6) Drip melted candle wax over the coil to hold the windings in place. In the case of the single, 50t coils, we want to squeeze or spread out the wire turns slightly, listening for a peak in loudness which indicates resonance with the frequencies we're trying to tune in. So the coils must be soldered in-circuit, a signal must be tuned in (or at least listen for a noise peak), and the spacing of the 50 turns adjusted slightly; when you've found the optimum spacing (max loudness/sensitivity), freeze the turns in place by dripping hot wax onto the coil and blowing on it to cool it down quickly, hardening the wax.
(Don't take the receiver to the beach on a hot Summer's day; the coils may melt!)

Back to the circuit: The audio is demodulated in the same FET, Q2, and we tap off the Source resistors, filter the RF part out with a .01 uF cap, block the DC component with the .47uF coupling cap, and send the weak audio signal out to a jack that we will connect to a Radio Shack amplified speaker, an amplifier of our own design, or maybe some further filtering before being audio amplified.

Adding some Audio Filtering

Now I know I advertised this project as a simple 2-transistor receiver. But part of the fun of "rolling your own" is in trying to improve on it from there. So now I'm using more than just two transistors' worth of circuitry. But the results are usually worth it.

For example, I built a 700 Hz bandpass filter, that I can switch in or out of the audio path, to give some narrow-band audio filtering for CW reception. Preceding that stage is a 2 KHz lowpass filter which is for AM/SSB speech signals, which tend to sound too "tinny" without some extra filtering (i.e., the 2 KHz speech filter is always in circuit, but the 700 HZ CW filter can be switched in and out). Here is the circuit (built with plain old 2N3904 NPN transistors, rather than the more real-estate-efficient op amps):

Regens are not Single-Signal receivers!

The idea of filtering the audio brings up another point: Simple receivers like Regens and Direct Conversion radios are unable to eliminate the opposite sideband, a natural consequence of the heterodyne mixing process. With AM, we never notice; an AM signal consists of a carrier and mirror-image sidebands above and below the carrier. When demodulated, they are essentially "folded" on top of one another, and you hear one full AM signal.

SSB signals deliberately suppress the carrier and one of the sidebands as redundant and wasteful. Your oscillating detector supplies the missing carrier inside the receiver, and allows proper mixing down to baseband (demodulation). However, since SSB has eliminated a sideband at the transmitter, there is now extra space available in the frequency spectrum -- so we can pack twice as many SSB stations into a given number of KHz as we can AM stations.

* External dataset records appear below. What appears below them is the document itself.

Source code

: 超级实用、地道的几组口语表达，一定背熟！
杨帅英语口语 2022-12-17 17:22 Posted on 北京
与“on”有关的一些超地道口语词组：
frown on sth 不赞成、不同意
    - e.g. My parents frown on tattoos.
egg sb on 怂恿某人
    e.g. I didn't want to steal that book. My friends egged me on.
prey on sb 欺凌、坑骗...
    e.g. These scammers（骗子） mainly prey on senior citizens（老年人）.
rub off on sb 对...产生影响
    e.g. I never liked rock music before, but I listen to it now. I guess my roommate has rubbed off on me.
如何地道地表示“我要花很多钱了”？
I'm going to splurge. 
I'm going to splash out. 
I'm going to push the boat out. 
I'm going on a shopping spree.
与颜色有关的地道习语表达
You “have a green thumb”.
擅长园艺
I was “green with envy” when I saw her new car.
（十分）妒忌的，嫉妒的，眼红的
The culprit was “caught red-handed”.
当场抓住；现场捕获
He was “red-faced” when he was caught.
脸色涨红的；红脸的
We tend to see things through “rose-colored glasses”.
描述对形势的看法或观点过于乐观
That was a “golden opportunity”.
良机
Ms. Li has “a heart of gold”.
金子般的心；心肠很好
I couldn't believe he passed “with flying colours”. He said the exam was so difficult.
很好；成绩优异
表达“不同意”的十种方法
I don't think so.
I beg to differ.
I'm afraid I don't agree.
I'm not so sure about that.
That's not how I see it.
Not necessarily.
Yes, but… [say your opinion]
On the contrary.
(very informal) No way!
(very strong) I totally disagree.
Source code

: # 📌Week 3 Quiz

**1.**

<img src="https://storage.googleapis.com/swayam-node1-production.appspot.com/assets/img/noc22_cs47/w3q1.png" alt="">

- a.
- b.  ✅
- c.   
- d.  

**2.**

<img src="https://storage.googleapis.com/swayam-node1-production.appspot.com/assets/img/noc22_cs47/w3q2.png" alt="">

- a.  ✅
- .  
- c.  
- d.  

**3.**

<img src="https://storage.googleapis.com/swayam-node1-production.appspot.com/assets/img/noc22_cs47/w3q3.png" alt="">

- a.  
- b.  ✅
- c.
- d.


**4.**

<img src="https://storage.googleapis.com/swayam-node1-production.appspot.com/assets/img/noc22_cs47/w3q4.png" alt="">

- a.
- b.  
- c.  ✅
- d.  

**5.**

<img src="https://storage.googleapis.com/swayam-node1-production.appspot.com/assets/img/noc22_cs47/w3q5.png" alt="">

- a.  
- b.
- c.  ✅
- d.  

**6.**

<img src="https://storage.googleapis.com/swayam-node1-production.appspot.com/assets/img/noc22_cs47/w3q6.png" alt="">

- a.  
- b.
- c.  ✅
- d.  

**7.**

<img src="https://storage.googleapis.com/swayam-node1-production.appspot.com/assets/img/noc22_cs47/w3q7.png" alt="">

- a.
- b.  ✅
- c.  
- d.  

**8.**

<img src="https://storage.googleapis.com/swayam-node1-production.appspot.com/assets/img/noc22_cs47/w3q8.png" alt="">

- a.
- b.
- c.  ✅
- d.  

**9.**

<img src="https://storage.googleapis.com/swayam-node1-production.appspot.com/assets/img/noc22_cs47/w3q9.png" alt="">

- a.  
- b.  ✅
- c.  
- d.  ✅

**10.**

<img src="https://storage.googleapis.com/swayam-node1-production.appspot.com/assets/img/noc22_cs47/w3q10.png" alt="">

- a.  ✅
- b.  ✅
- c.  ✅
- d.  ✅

The point? In the demodulation process, your simple Regen will pick up the SSB signal you want -- plus another station now occupying the "other side" where the other sideband would have been, but with an "inverted spectrum", like a scrambled police transmission. So the superhet user hears just the station he or she has tuned to, while the Regen or DC receiver user hears the desired station, plus an annoying chirping gibberish voice, if a station happens to be transmitting at that spot on the dial. And unless you build a special "phasing" -type receiver for single-signal reception, there ain't a thing you can do about it. You're stuck with hearing "backwards saxophone grunts" and "Donald Duck quacks", simultaneously with your desired station, if the band is crowded -- something Grandpa didn't have to deal with in his day, when there weren't as many sideband stations on the air.

So, going back several paragraphs, you'll find that some extra filtering -- cutting the highs off above 2-3 KHz -- will really help the fatigue that sets in after a couple of hours of listening to high-pitched chirps from guys several kilohertz away... that would not be heard by even a mediocre superhet receiver.

Back to our Regen circuit:

Q1, another MPF102 JFET, operates as a common-gate preamplifier, serving to isolate Q2's internally-oscillating signal from being radiated out the antenna. I purposely chose to put 100 ohm resistors in the source circuit and at the antenna input, to approximately simulate a 50 ohm load as seen by the antenna / transmission line. A series LC (toroid wound with about 23 turns of #28 copper magnet wire on an Amidon T 50-2 red core) forms a fixed, low-Q bandpass filter centered on the 40 meter band. The 100 pF cap and toroidal coil are made to resonate in the band by adding or subtracting turns on the toroid, until the received signal is peaked at its strongest.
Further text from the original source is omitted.